▸ **Material for this task**
________________

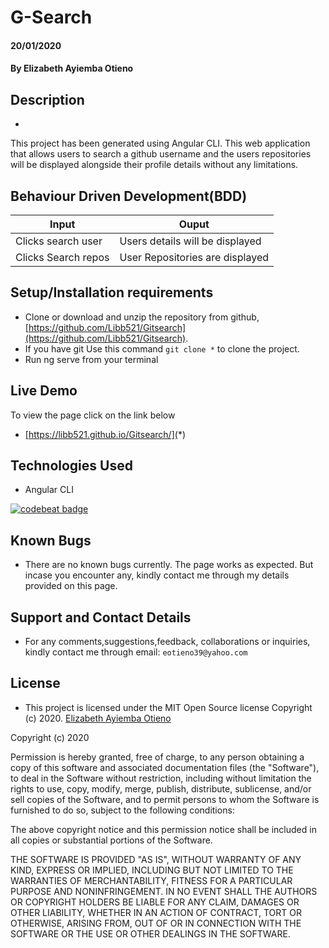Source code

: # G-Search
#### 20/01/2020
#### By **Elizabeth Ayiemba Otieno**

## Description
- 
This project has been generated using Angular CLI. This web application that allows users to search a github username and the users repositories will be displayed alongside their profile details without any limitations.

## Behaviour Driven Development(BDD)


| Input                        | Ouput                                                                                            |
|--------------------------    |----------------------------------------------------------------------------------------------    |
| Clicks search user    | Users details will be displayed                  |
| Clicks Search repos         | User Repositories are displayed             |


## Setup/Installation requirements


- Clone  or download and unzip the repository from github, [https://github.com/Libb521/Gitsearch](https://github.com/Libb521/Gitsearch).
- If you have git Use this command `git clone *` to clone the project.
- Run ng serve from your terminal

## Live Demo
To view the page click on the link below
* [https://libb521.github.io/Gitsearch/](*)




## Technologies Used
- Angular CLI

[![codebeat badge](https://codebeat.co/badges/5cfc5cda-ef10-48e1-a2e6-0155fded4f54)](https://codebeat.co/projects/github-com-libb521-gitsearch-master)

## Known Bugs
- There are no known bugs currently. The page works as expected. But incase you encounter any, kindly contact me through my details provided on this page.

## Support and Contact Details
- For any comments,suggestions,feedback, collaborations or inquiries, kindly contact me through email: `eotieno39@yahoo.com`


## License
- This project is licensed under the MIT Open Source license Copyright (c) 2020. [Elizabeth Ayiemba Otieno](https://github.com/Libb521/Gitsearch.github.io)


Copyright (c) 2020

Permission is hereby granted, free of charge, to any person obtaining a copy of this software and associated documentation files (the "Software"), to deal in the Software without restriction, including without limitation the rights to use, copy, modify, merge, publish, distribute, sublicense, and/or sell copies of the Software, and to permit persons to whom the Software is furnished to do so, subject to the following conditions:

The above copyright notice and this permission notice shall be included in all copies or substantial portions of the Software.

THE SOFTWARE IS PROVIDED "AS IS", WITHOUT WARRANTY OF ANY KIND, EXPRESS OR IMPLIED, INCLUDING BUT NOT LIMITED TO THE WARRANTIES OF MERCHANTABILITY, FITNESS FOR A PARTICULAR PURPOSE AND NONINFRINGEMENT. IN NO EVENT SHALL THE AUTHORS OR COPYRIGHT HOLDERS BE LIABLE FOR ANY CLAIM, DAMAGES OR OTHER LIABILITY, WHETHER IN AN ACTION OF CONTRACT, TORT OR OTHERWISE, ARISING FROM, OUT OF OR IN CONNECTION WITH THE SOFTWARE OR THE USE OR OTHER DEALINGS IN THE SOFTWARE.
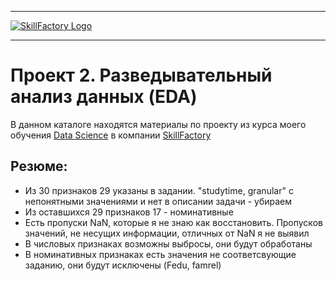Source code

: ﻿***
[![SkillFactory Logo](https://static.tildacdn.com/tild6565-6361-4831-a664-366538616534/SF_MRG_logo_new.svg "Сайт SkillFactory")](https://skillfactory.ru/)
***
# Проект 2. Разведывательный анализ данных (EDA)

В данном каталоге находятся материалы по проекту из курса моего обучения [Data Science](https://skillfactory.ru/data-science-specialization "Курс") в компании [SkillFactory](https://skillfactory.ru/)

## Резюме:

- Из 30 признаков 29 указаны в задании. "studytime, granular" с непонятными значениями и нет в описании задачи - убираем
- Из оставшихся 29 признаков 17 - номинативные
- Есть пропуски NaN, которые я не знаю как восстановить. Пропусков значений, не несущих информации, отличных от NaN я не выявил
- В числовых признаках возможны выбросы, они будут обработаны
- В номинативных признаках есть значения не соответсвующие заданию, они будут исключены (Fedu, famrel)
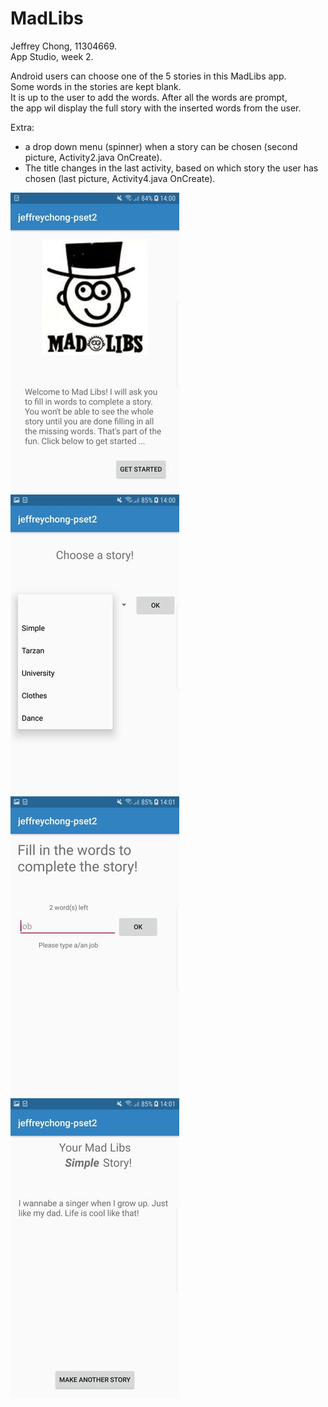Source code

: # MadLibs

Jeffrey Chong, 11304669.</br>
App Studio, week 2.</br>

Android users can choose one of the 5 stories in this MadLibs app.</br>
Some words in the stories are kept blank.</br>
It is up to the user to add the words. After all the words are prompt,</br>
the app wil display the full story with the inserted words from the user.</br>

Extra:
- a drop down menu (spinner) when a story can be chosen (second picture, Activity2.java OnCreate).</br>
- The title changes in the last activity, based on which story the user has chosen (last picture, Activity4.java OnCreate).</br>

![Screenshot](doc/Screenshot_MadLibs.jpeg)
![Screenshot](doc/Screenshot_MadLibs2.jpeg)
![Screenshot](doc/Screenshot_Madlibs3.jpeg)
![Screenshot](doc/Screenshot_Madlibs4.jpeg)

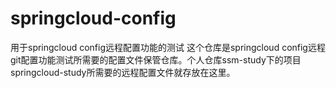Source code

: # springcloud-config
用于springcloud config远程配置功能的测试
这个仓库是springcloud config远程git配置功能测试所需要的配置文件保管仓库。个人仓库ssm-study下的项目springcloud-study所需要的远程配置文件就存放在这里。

________________

▸ **Aim of the task**
Pull every line containing the word "Screenshot" out of the material.

▸ **Task answer**
![Screenshot](doc/Screenshot_MadLibs.jpeg)
![Screenshot](doc/Screenshot_MadLibs2.jpeg)
![Screenshot](doc/Screenshot_Madlibs3.jpeg)
![Screenshot](doc/Screenshot_Madlibs4.jpeg)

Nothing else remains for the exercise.